BEGIN TASK MATERIAL
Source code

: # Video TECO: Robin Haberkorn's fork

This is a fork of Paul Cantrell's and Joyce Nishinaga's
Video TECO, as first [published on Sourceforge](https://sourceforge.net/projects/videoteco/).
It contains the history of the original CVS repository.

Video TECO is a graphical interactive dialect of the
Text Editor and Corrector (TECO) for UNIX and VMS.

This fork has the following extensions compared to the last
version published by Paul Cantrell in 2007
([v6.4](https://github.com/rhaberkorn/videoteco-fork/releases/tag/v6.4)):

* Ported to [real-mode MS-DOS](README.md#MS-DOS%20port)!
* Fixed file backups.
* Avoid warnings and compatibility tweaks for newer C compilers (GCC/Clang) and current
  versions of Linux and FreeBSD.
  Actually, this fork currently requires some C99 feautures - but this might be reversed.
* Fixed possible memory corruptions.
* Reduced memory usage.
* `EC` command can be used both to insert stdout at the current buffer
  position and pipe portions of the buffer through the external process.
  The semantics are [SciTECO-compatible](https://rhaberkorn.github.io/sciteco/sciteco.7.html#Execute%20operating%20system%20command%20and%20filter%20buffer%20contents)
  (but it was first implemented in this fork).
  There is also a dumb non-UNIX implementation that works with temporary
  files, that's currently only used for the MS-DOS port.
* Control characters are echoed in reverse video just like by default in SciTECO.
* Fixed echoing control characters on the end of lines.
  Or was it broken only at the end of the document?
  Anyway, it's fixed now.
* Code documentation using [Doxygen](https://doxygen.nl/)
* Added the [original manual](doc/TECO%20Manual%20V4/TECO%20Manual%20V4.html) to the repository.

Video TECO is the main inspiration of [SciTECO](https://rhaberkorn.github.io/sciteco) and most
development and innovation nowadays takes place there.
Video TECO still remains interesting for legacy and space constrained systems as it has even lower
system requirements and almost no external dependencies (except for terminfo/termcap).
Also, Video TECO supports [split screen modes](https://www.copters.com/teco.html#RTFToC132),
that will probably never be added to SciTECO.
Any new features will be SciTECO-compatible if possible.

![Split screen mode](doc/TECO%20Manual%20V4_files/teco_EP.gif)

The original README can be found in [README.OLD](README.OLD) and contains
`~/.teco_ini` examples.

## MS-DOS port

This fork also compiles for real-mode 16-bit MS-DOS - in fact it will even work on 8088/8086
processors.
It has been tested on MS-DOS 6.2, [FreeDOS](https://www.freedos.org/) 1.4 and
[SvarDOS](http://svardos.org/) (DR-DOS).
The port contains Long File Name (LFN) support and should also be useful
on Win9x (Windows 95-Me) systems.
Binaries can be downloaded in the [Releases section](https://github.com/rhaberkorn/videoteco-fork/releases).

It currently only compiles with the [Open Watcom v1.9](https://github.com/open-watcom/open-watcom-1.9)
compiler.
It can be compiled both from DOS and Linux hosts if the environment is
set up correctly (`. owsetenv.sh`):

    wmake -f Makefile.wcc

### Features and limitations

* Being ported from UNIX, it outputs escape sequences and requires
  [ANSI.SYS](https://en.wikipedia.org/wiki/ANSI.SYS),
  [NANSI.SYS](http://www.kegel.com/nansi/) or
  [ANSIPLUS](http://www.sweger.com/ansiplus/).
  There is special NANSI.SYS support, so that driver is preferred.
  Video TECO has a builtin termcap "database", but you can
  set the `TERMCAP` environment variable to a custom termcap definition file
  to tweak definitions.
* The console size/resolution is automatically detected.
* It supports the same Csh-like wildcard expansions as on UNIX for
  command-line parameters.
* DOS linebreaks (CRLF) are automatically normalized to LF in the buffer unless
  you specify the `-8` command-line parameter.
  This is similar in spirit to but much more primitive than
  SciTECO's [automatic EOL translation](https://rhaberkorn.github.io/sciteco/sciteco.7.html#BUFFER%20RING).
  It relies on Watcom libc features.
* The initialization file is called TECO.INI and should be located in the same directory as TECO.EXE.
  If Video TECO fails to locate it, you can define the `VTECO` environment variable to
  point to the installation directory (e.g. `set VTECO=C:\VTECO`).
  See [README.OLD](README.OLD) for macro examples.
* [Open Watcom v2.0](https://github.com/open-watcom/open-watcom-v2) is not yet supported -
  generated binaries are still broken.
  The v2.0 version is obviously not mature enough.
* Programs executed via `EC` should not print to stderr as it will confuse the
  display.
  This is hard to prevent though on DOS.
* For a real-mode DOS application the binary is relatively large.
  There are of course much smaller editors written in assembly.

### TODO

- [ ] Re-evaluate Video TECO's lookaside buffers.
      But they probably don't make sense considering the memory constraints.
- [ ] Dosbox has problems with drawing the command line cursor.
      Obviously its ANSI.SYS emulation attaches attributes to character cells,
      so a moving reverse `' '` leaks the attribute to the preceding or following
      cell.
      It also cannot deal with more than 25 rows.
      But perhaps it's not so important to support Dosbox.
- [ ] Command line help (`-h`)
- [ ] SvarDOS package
END TASK MATERIAL
### [WHAT IS NEEDED]
Examine each line of the records above and tally those with the string "rhaberkorn". State the total alone.

### [SOLUTION TO THIS PROBLEM]
5